|Home | About | Journals | Submit | Contact Us | Français|
We report multifactorial analysis of candidate mechanisms of Alzheimer's disease utilizing high content analysis, gene expression microarray, and linear regression model to integrate neuronal imaging data with hippocampal gene expression data. Our analysis led to the identification of several genes that may contribute to different image traits or phenotypes in the amyloid-beta (Aβ) injured neurons. Gene network and biological pathways analysis for those genes were further analyzed and led to several novel pathways that may contribute to amyloid plaque triggered neurite loss.
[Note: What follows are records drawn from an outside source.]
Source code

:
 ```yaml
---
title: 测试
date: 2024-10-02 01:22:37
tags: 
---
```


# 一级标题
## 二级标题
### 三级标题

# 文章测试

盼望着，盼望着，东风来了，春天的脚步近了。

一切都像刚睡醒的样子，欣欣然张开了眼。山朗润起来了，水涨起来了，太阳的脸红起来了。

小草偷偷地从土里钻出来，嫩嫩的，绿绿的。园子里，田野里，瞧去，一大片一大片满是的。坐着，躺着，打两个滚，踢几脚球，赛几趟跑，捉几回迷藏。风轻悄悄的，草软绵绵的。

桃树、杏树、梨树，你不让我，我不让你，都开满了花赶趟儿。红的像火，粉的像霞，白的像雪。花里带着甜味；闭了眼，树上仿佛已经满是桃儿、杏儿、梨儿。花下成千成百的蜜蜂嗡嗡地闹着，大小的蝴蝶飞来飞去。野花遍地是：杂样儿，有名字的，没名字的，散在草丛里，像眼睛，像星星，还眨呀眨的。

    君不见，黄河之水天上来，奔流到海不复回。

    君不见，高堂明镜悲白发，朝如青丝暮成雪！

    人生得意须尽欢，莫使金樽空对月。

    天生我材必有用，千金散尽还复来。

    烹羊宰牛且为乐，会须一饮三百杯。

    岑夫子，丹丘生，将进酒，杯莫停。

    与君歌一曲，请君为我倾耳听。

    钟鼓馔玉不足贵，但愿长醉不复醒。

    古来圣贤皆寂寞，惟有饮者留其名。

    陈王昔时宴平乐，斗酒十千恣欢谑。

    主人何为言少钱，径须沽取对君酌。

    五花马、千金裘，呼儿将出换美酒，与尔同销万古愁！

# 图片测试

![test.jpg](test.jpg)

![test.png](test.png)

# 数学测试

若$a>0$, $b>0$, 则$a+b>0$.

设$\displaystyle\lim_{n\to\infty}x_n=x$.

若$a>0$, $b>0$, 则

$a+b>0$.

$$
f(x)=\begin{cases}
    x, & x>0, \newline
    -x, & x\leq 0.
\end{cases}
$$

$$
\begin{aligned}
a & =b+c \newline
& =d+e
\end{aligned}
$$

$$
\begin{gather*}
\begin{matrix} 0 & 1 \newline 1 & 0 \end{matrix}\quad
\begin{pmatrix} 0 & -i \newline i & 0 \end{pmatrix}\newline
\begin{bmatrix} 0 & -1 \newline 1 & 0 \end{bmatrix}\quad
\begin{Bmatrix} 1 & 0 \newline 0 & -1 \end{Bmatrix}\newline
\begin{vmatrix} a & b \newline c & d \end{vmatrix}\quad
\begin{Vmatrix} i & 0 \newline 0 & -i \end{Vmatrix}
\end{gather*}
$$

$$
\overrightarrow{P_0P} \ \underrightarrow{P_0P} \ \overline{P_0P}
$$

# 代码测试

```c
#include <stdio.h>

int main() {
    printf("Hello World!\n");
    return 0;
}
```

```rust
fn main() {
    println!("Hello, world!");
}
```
Alzheimer's disease (AD) is considered as one of the most common age associated neurodegenerative disorders affecting tens of millions worldwide. Extracellular amyloid plaques, intracellular neurofibrillary tangles (NFT), cerebrovascular amyloid, dystrophic neuritis, and loss of synaptic connections are classical markers of neurodegeneration in AD. Currently the leading hypothesis argues that aberrant toxic Aβ aggregation causes synaptic dysfunction, oxidative stress, ionic dyshomeostasis, tau aggregation, and apoptosis . Advanced microscopic imaging and image analysis methods have been developed to observe and analyze neuronal images under neurodegenerative conditions [2-6]. Meanwhile, development of microarray technology provides neurobiologists with a tool to simultaneously measure the expression levels of tens of thousands of genes, offering possible molecular clues regarding mechanisms underlying the disease pathophysiology [7-10]. However, a coherent picture explaining cellular changes associated with AD at the molecular level has not emerged thus far. We employed a linear regression model for establishing a link between image features and microarray data. Figure 1 describes the concept of the proposed integrative genomics and bioimaging approach. We termed this approach an “image based system biology.”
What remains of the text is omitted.